Nuclear Option: Rewrite the Task
Sometimes a task is fundamentally misconceived:
# Remove the bad task
- [~] ~~Build real-time WebSocket dashboard~~ (REMOVED: overkill for MVP)
# Replace with something appropriate
- [ ] Build static HTML dashboard that refreshes on page load
Review Checklist Template
Use this for phase boundary reviews:
# Review: Phase [N] — [Name]
**Date:** YYYY-MM-DD
**Iterations completed:** X
**Tasks completed:** Y/Z
## Spec Alignment
- [ ] All phase acceptance criteria met
- [ ] No features added beyond spec
- [ ] Constraints respected (MUST/MUST NOT)
## Code Quality
- [ ] Build passes with zero errors
- [ ] All tests pass
- [ ] TypeScript compiles clean — `npx tsc --noEmit` (backend AND frontend)
- [ ] New code has new tests (Tests-Added > 0 for all feature commits)
- [ ] No obvious code smells
- [ ] Error handling present for failure paths
- [ ] No hardcoded secrets or credentials
- [ ] Shared logic is extracted — no duplication across components
## Architecture
- [ ] File structure matches spec layout
- [ ] Shared code is actually shared (not duplicated)
- [ ] Dependencies flow in one direction
- [ ] No unnecessary abstractions
- [ ] TypeScript interfaces match actual API/DB fields
## Tests
- [ ] Tests assert meaningful behavior (not just "it exists")
- [ ] Edge cases covered
- [ ] Error paths tested
- [ ] Test data is realistic
- [ ] Net test count increased from previous phase
## Model Attribution
- [ ] All commits include `Agent:` trailer
- [ ] All commits include `Tests:` and `Tests-Added:` trailers
- [ ] All commits include `TypeScript:` trailer
- [ ] Run `npm run model-report` (if available) and review output
## Performance
- [ ] Meets NFR thresholds (if specified)
- [ ] No obvious performance issues (N+1 queries, unnecessary loops)
## Issues Found
1. [Issue description] → [Resolution: fix now / add to plan / defer]
2. ...
## Verdict
- [ ] Approved for next phase
- [ ] Needs fixes (list above, re-review after)

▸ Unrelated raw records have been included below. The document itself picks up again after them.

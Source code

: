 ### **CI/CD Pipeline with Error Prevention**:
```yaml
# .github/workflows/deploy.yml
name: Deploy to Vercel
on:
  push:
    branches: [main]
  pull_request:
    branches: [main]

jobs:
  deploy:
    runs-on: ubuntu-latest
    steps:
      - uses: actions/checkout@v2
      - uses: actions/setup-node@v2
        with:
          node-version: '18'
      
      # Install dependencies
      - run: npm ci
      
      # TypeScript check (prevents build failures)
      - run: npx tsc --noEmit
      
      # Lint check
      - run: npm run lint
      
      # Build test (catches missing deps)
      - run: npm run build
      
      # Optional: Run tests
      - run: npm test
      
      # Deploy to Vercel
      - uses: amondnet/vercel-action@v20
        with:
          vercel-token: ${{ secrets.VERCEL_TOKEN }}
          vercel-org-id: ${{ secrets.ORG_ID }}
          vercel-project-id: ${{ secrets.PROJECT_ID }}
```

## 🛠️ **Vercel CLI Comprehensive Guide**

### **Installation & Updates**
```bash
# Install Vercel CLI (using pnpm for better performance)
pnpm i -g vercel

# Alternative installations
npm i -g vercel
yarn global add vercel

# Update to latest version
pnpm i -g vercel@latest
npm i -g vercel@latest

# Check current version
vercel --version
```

- [ ] Needs significant rework (reset to [commit])
The Learning Loop
Every review teaches you something:
- About the agent: What patterns it follows well, where it struggles
- About your spec: What was clear enough, what caused confusion
- About your process: What review cadence works, what to check
Capture these lessons:
# Lessons Learned
## Spec Writing
- Agents interpret "handle errors" as "catch and log."
Must specify WHAT to show the user.
- Including example I/O prevents 90% of format misunderstandings.
## Agent Behavior
- Tends to over-abstract on iteration 1 (creates interfaces before implementations)
- Reliable at following MUST/MUST NOT constraints
- Struggles with tasks that require external API knowledge (add docs links)
## Process
- Reviewing every 5 iterations is about right for this project size
- Phase boundary reviews catch 80% of drift
- Running the code myself (not just reading tests) catches the other 20%
Feed these lessons back into your spec templates and interview protocol.
Review is not overhead. Review is the product. The code is just the artifact.